◆ What the task requires ◆
Once you reach the line that contains "有一段时间，我常看宗教书籍，", retype it and every line after it exactly, ending with the last line of the entries.

(Extracted data entries)
--- START ---
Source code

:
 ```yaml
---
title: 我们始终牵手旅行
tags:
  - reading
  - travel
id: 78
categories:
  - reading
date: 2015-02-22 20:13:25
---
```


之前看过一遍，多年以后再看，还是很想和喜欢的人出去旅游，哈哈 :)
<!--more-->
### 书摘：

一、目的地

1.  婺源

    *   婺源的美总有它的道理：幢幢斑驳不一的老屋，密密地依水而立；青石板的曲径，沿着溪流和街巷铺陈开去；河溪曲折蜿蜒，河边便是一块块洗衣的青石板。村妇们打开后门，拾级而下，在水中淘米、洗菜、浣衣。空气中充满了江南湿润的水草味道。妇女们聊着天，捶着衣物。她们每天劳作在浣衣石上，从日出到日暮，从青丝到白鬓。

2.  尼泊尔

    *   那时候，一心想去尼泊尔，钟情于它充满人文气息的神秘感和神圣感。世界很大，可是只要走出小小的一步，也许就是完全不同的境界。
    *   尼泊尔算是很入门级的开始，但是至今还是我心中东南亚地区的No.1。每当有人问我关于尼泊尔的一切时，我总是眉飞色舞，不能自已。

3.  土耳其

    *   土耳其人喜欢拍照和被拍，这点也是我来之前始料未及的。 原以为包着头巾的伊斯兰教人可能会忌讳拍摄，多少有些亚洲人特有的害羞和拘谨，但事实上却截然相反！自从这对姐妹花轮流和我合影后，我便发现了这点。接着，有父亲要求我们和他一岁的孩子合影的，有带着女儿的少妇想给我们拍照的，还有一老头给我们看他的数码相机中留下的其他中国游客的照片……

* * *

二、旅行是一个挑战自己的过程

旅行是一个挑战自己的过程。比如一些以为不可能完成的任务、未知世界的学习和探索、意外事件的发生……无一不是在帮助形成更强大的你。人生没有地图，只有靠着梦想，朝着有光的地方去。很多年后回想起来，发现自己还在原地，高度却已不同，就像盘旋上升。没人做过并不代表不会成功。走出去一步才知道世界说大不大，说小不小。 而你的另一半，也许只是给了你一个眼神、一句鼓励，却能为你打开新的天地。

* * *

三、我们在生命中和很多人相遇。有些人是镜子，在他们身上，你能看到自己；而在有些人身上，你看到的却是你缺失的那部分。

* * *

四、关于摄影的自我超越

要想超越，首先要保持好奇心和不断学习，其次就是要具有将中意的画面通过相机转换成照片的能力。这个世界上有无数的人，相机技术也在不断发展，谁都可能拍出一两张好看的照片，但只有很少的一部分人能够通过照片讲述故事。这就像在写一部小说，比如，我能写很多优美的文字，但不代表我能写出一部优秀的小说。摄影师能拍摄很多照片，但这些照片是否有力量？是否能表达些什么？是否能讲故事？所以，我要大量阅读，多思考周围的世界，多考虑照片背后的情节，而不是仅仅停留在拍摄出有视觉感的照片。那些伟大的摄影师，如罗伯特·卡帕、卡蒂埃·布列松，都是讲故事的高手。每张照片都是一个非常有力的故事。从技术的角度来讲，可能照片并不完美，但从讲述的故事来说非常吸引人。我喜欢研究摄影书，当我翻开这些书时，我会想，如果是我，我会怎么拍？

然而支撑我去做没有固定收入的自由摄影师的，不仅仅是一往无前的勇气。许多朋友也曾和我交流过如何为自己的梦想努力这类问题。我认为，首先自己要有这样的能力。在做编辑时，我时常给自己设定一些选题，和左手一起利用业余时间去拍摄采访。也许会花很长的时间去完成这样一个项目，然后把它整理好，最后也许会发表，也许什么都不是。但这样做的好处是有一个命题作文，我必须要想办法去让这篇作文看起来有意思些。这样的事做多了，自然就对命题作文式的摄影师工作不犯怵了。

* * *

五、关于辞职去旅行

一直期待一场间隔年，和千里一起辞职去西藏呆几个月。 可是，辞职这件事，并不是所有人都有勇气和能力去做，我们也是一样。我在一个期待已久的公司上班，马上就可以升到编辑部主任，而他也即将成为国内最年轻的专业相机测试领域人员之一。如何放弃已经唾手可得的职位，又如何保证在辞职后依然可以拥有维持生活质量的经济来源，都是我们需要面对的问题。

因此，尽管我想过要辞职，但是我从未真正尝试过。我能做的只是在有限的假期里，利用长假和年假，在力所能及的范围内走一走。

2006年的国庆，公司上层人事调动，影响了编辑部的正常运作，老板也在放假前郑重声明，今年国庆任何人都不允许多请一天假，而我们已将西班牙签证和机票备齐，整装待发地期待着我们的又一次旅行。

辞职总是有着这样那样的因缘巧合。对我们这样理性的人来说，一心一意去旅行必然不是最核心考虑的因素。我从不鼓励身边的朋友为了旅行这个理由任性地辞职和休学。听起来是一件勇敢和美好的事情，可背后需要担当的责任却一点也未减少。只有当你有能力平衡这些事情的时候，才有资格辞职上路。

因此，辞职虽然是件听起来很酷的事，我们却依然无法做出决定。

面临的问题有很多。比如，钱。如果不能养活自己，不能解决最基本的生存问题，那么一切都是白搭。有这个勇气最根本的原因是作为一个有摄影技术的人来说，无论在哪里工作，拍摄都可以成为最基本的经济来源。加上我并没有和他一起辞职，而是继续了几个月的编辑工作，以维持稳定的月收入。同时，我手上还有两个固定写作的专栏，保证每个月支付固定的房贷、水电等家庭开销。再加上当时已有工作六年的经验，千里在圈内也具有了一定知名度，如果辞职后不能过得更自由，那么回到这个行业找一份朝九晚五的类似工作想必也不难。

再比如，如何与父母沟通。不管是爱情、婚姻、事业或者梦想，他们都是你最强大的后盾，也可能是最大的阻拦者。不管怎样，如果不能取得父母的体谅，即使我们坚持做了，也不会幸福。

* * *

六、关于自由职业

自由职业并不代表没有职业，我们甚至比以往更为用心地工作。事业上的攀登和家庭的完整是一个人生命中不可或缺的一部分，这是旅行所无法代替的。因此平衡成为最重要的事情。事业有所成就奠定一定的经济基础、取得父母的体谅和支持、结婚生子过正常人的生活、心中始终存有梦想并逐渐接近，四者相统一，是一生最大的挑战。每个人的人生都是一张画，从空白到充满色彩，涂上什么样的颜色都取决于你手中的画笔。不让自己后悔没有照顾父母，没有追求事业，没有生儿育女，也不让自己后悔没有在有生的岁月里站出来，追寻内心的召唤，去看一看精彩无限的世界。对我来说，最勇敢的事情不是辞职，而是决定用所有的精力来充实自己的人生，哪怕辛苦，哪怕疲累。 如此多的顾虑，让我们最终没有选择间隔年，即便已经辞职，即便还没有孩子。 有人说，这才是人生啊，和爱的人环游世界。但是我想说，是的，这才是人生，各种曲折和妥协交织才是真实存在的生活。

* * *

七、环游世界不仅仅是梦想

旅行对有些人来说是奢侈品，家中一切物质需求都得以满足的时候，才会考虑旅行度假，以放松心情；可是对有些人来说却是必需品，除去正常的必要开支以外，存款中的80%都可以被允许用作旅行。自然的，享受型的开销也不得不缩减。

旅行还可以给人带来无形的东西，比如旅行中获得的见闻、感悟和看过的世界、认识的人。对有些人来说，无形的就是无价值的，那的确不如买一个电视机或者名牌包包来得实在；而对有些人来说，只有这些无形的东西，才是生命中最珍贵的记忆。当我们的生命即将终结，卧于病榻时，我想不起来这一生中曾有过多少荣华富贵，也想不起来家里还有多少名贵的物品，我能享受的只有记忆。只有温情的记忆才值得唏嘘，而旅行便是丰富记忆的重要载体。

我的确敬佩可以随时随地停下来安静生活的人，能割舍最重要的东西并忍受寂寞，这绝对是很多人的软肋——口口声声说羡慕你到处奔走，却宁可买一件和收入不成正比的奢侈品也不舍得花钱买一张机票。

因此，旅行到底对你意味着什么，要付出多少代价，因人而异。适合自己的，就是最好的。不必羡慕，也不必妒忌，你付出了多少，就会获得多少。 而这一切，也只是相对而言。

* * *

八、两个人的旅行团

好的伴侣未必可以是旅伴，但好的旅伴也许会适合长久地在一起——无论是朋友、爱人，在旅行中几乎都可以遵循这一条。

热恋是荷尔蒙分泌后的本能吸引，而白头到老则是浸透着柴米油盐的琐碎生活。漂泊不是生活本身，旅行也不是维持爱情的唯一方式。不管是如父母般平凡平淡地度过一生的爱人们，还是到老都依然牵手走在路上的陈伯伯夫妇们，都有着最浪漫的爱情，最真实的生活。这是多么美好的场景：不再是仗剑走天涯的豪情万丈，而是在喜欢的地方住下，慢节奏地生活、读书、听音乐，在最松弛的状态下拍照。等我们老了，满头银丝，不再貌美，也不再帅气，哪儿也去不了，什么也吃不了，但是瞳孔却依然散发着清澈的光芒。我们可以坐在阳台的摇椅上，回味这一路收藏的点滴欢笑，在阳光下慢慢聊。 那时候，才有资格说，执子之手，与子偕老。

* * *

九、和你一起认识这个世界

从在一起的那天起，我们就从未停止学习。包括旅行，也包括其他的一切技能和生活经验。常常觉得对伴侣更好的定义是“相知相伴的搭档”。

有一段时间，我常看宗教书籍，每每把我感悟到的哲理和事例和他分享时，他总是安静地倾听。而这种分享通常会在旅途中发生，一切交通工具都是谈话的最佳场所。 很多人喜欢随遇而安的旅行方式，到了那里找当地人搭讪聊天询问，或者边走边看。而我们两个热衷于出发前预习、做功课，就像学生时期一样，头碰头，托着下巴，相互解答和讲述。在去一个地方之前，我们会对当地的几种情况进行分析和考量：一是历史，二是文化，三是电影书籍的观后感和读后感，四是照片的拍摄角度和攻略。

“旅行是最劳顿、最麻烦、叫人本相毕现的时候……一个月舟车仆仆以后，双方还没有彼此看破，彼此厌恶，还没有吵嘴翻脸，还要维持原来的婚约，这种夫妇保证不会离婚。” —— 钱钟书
--- END ---
◆ Result of the exercise ◆
有一段时间，我常看宗教书籍，每每把我感悟到的哲理和事例和他分享时，他总是安静地倾听。而这种分享通常会在旅途中发生，一切交通工具都是谈话的最佳场所。 很多人喜欢随遇而安的旅行方式，到了那里找当地人搭讪聊天询问，或者边走边看。而我们两个热衷于出发前预习、做功课，就像学生时期一样，头碰头，托着下巴，相互解答和讲述。在去一个地方之前，我们会对当地的几种情况进行分析和考量：一是历史，二是文化，三是电影书籍的观后感和读后感，四是照片的拍摄角度和攻略。

“旅行是最劳顿、最麻烦、叫人本相毕现的时候……一个月舟车仆仆以后，双方还没有彼此看破，彼此厌恶，还没有吵嘴翻脸，还要维持原来的婚约，这种夫妇保证不会离婚。” —— 钱钟书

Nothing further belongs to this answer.